━━ Data records ━━
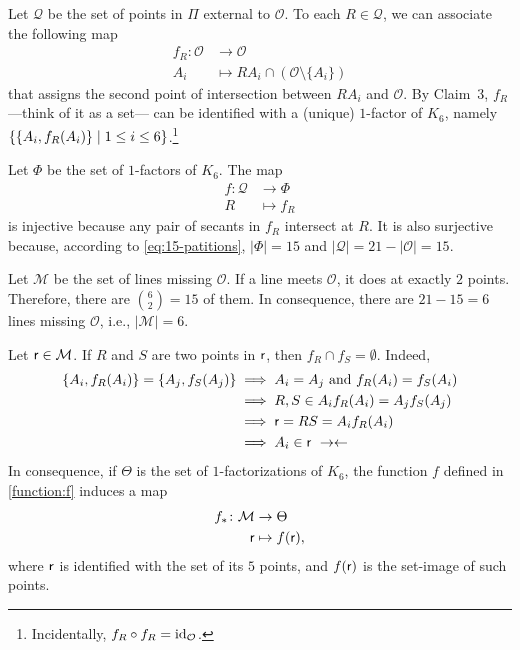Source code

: \begin{solution}
\begin{description}
        Let $\mathcal Q$ be the set of points in $\Pi$ external to $\mathcal O$. To each $R\in\mathcal Q$, we can associate the following map
        \begin{align*}
            f_R\colon\mathcal O&\to\mathcal O\\
            A_i&\mapsto RA_i\cap(\mathcal O\setminus\{A_i\})
        \end{align*}
        that assigns the second point of intersection between $RA_i$ and $\mathcal O$. By Claim~3, $f_R$ ---think of it as a set--- can be identified with a (unique) $1$-factor of $K_6$, namely $\{\{A_i,f_R(A_i)\}\mid 1\le i\le 6\}$.\footnote{Incidentally, $f_R\circ f_R=\operatorname{id}_{\mathcal O}$.}

        Let $\Phi$ be the set of $1$-factors of $K_6$. The map
        \begin{align}\label{function:f}
            f\colon\mathcal Q&\to\Phi\\
            R&\mapsto f_R
        \end{align}
        is injective because any pair of secants in $f_R$ intersect at $R$. It is also surjective because, according to \eqref{eq:15-patitions}, $|\Phi|=15$ and $|\mathcal Q|=21-|\mathcal O|=15$.

        Let $\mathcal M$ be the set of lines missing $\mathcal O$. If a line meets $\mathcal O$, it does at exactly $2$ points. Therefore, there are $\binom62=15$ of them. In consequence, there are $21-15=6$ lines missing $\mathcal O$, i.e., $|\mathcal M|=6$.
        
        Let $\mathsf r\in\mathcal M$. If $R$ and $S$ are two points in $\mathsf r$, then $f_R\cap f_S=\emptyset$. Indeed,
        \begin{align*}
            \{A_i,f_R(A_i)\}=\{A_j,f_S(A_j)\}
                &\implies A_i=A_j \text{ and }f_R(A_i)=f_S(A_i)\\
                &\implies R,S\in A_if_R(A_i)=A_jf_S(A_j)\\
                &\implies \block r=RS=A_if_R(A_i)\\
                &\implies A_i\in\block r\ \noend
        \end{align*}
        In consequence, if $\Theta$ is the set of $1$-factorizations of $K_6$, the function $f$ defined in \eqref{function:f} induces a map
        \begin{align*}
            f_*\colon\mathcal M&\to\Theta\\
            \mathsf r&\mapsto f(\mathsf r),
        \end{align*}
        where $\mathsf r$ is identified with the set of its $5$ points, and $f(\mathsf r)$ is the set-image of such points.
        

\end{description}
\end{solution}
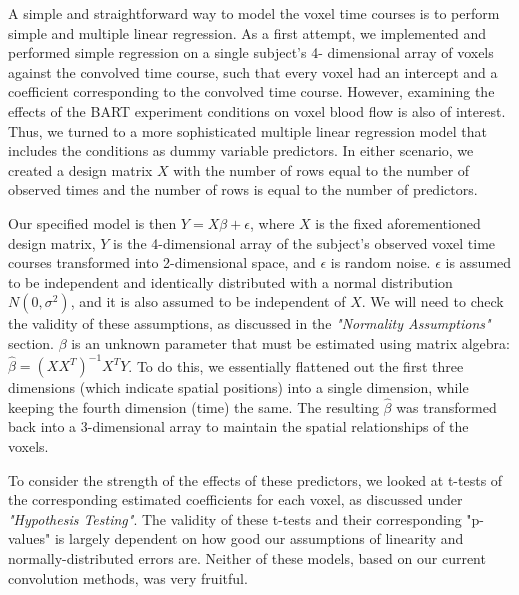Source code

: \par \indent A simple and straightforward way to model the voxel time courses 
is to perform simple and multiple linear regression. As a first attempt, we 
implemented and performed simple regression on a single subject's 4-
dimensional array of voxels against the convolved time course, such that 
every voxel had an intercept and a coefficient corresponding to the convolved 
time course. However, examining the effects of the BART experiment conditions 
on voxel blood flow is also of interest. Thus, we turned to a more 
sophisticated multiple linear regression model that includes the conditions 
as dummy variable predictors. In either scenario, we created a design matrix 
$X$ with the number of rows equal to the number of observed times and the 
number of rows is equal to the number of predictors. 

Our specified model is then $Y = X\beta + \epsilon$, where $X$ is the fixed 
aforementioned design matrix, $Y$ is the 4-dimensional array of the subject's 
observed voxel time courses transformed into 2-dimensional space, and $\epsilon$ 
is random noise. $\epsilon$ is assumed to be independent and identically 
distributed with a normal distribution $N(0, \sigma^2)$, and it is also assumed 
to be independent of $X$. We will need to check the validity of these 
assumptions, as discussed in the \textit{"Normality Assumptions"} section. 
$\beta$ is an unknown parameter that must be estimated using matrix algebra: 
$\hat{\beta} = (X X^T)^{-1} X^T Y$. To do this, we essentially flattened out the 
first three dimensions (which indicate spatial positions) into a single dimension, 
while keeping the fourth dimension (time) the same. The resulting $\hat{\beta}$ 
was transformed back into a 3-dimensional array to maintain the spatial 
relationships of the voxels. 

\par To consider the strength of the effects of these predictors, we looked 
at t-tests of the corresponding estimated coefficients for each voxel, as 
discussed under \textit{"Hypothesis Testing"}. The validity of these t-tests and 
their corresponding "p-values" is largely dependent on how good our assumptions 
of linearity and normally-distributed errors are. Neither of these models, based 
on our current convolution methods, was very fruitful. 

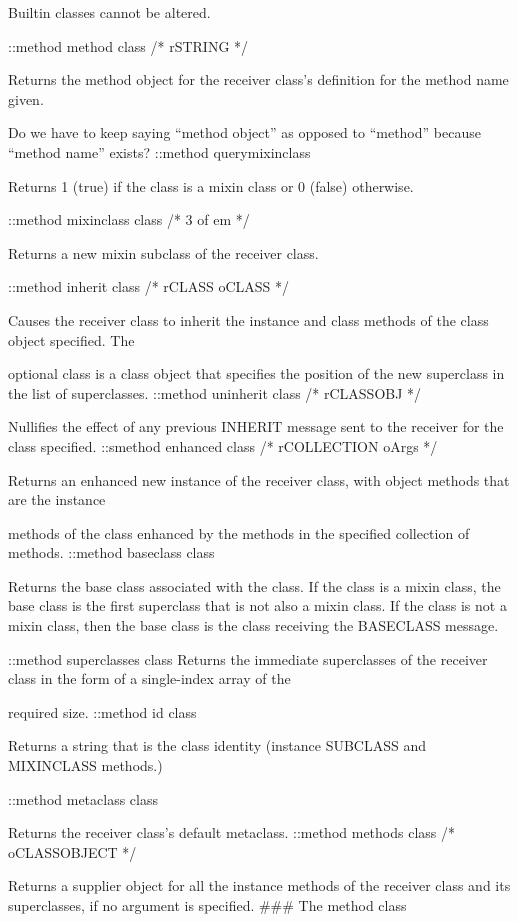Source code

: Builtin classes cannot be altered.

::method method class /* rSTRING */

Returns the method object for the receiver class's definition for the
method name given.

Do we have to keep saying ``method object'' as opposed to ``method''
because ``method name'' exists? ::method querymixinclass

Returns 1 (true) if the class is a mixin class or 0 (false) otherwise.

::method mixinclass class /* 3 of em */

Returns a new mixin subclass of the receiver class.

::method inherit class /* rCLASS oCLASS */

Causes the receiver class to inherit the instance and class methods of
the class object specified. The

optional class is a class object that specifies the position of the new
superclass in the list of superclasses. ::method uninherit class /*
rCLASSOBJ */

Nullifies the effect of any previous INHERIT message sent to the
receiver for the class specified. ::smethod enhanced class /*
rCOLLECTION oArgs */

Returns an enhanced new instance of the receiver class, with object
methods that are the instance

methods of the class enhanced by the methods in the specified collection
of methods. ::method baseclass class

Returns the base class associated with the class. If the class is a
mixin class, the base class is the first superclass that is not also a
mixin class. If the class is not a mixin class, then the base class is
the class receiving the BASECLASS message.

::method superclasses class Returns the immediate superclasses of the
receiver class in the form of a single-index array of the

required size. ::method id class

Returns a string that is the class identity (instance SUBCLASS and
MIXINCLASS methods.)

::method metaclass class

Returns the receiver class's default metaclass. ::method methods class
/* oCLASSOBJECT */

Returns a supplier object for all the instance methods of the receiver
class and its superclasses, if no argument is specified. \#\#\# The
method class

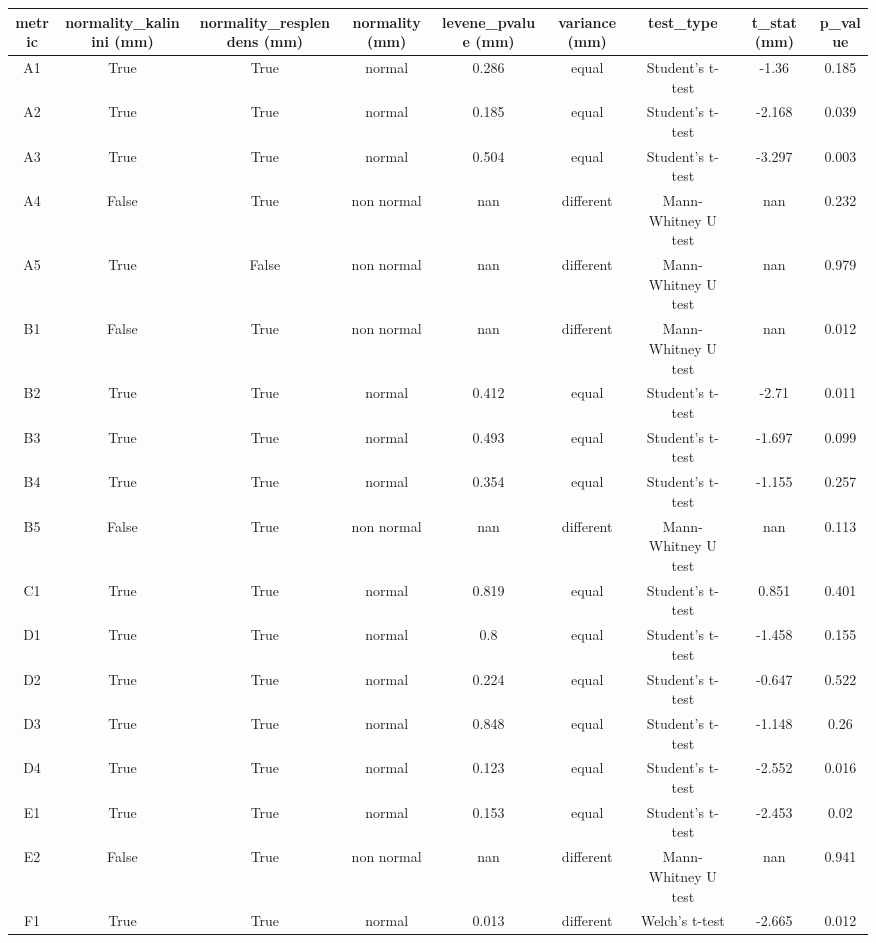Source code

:\onecolumngrid\newpage
\small\centering\begin{table}[H]
\centering
\begin{tabular}{|c|c|c|c|c|c|c|c|c|}
\hline
metric & normality\_kalinini (mm) & normality\_resplendens (mm) & normality (mm) & levene\_pvalue (mm) & variance (mm) & test\_type & t\_stat (mm) & p\_value \\ 
\hline
A1 & True & True & normal & 0.286 & equal & Student's t-test & -1.36 & 0.185 \\ 
A2 & True & True & normal & 0.185 & equal & Student's t-test & -2.168 & 0.039 \\ 
A3 & True & True & normal & 0.504 & equal & Student's t-test & -3.297 & 0.003 \\ 
A4 & False & True & non normal & nan & different & Mann-Whitney U test & nan & 0.232 \\ 
A5 & True & False & non normal & nan & different & Mann-Whitney U test & nan & 0.979 \\ 
B1 & False & True & non normal & nan & different & Mann-Whitney U test & nan & 0.012 \\ 
B2 & True & True & normal & 0.412 & equal & Student's t-test & -2.71 & 0.011 \\ 
B3 & True & True & normal & 0.493 & equal & Student's t-test & -1.697 & 0.099 \\ 
B4 & True & True & normal & 0.354 & equal & Student's t-test & -1.155 & 0.257 \\ 
B5 & False & True & non normal & nan & different & Mann-Whitney U test & nan & 0.113 \\ 
C1 & True & True & normal & 0.819 & equal & Student's t-test & 0.851 & 0.401 \\ 
D1 & True & True & normal & 0.8 & equal & Student's t-test & -1.458 & 0.155 \\ 
D2 & True & True & normal & 0.224 & equal & Student's t-test & -0.647 & 0.522 \\ 
D3 & True & True & normal & 0.848 & equal & Student's t-test & -1.148 & 0.26 \\ 
D4 & True & True & normal & 0.123 & equal & Student's t-test & -2.552 & 0.016 \\ 
E1 & True & True & normal & 0.153 & equal & Student's t-test & -2.453 & 0.02 \\ 
E2 & False & True & non normal & nan & different & Mann-Whitney U test & nan & 0.941 \\ 
F1 & True & True & normal & 0.013 & different & Welch's t-test & -2.665 & 0.012 \\ 

\end{tabular}
\end{table}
━━━
■ **Exercise requirements**: From the material above, give the number of lines that contain the string "courses", without any added remark.

■ **Task output**: 2